- WORK TASK
Which lines come from the start of the listing through the line holding "OpenCP (Open Control"? Restate exactly those, both included, minus the pictures.

- INFORMATION
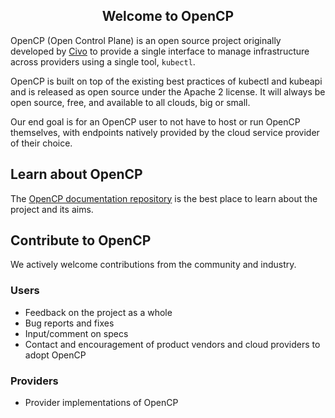 <h2 align="center">
Welcome to OpenCP</h3>

OpenCP (Open Control Plane) is an open source project originally developed by [Civo](www.civo.com) to provide a single interface to manage infrastructure across providers using a single tool, `kubectl`.

OpenCP is built on top of the existing best practices of kubectl and kubeapi and is released as open source under the Apache 2 license. It will always be open source, free, and available to all clouds, big or small.

Our end goal is for an OpenCP user to not have to host or run OpenCP themselves, with endpoints natively provided by the cloud service provider of their choice.

## Learn about OpenCP

The [OpenCP documentation repository](https://github.com/opencontrolplane/documentation) is the best place to learn about the project and its aims.

## Contribute to OpenCP

We actively welcome contributions from the community and industry.

### Users

- Feedback on the project as a whole
- Bug reports and fixes
- Input/comment on specs
- Contact and encouragement of product vendors and cloud providers to adopt OpenCP

### Providers

- Provider implementations of OpenCP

- EXPECTED ANSWER
 <h2 align="center">
Welcome to OpenCP</h3>

OpenCP (Open Control Plane) is an open source project originally developed by [Civo](www.civo.com) to provide a single interface to manage infrastructure across providers using a single tool, `kubectl`.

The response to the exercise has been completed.